All lines in the records below with the word "cause" must be returned.
#####
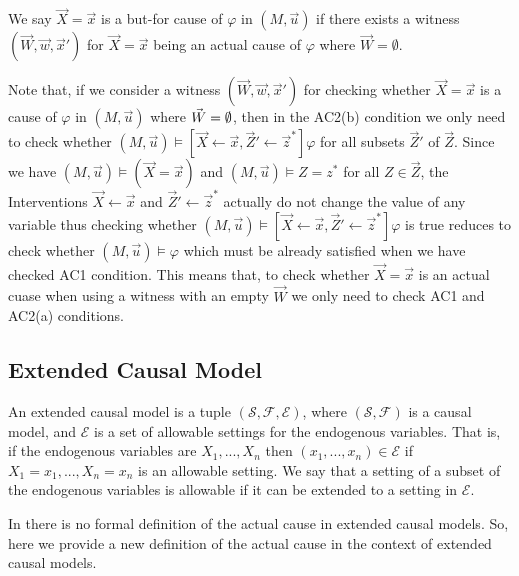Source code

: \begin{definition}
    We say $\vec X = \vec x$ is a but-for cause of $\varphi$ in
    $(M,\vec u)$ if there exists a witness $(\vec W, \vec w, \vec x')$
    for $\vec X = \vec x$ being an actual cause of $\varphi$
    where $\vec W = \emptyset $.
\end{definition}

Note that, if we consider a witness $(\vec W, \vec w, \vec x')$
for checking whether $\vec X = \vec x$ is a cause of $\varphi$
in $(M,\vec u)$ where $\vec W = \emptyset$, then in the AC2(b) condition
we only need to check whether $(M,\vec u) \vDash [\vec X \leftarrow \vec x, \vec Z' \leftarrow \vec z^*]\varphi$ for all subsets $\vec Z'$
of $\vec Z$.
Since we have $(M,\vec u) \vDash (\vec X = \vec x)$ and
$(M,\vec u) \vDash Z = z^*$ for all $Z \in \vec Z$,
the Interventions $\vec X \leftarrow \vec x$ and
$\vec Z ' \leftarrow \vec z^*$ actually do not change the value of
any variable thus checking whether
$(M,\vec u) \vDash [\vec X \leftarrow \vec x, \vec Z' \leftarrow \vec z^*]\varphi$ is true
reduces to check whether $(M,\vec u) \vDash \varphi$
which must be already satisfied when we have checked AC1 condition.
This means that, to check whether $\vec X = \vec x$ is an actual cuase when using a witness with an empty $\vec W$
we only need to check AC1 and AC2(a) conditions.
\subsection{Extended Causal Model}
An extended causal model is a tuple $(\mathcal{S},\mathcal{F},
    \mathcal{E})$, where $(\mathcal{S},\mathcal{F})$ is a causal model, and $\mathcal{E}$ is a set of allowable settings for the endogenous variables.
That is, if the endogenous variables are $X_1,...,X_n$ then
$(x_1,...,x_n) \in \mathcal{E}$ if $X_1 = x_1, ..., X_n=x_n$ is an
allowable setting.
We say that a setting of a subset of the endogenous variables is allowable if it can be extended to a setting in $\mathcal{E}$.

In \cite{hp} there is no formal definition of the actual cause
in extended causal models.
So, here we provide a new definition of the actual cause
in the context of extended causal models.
#####
Answer space ::
    We say $\vec X = \vec x$ is a but-for cause of $\varphi$ in
    for $\vec X = \vec x$ being an actual cause of $\varphi$
for checking whether $\vec X = \vec x$ is a cause of $\varphi$
In \cite{hp} there is no formal definition of the actual cause
So, here we provide a new definition of the actual cause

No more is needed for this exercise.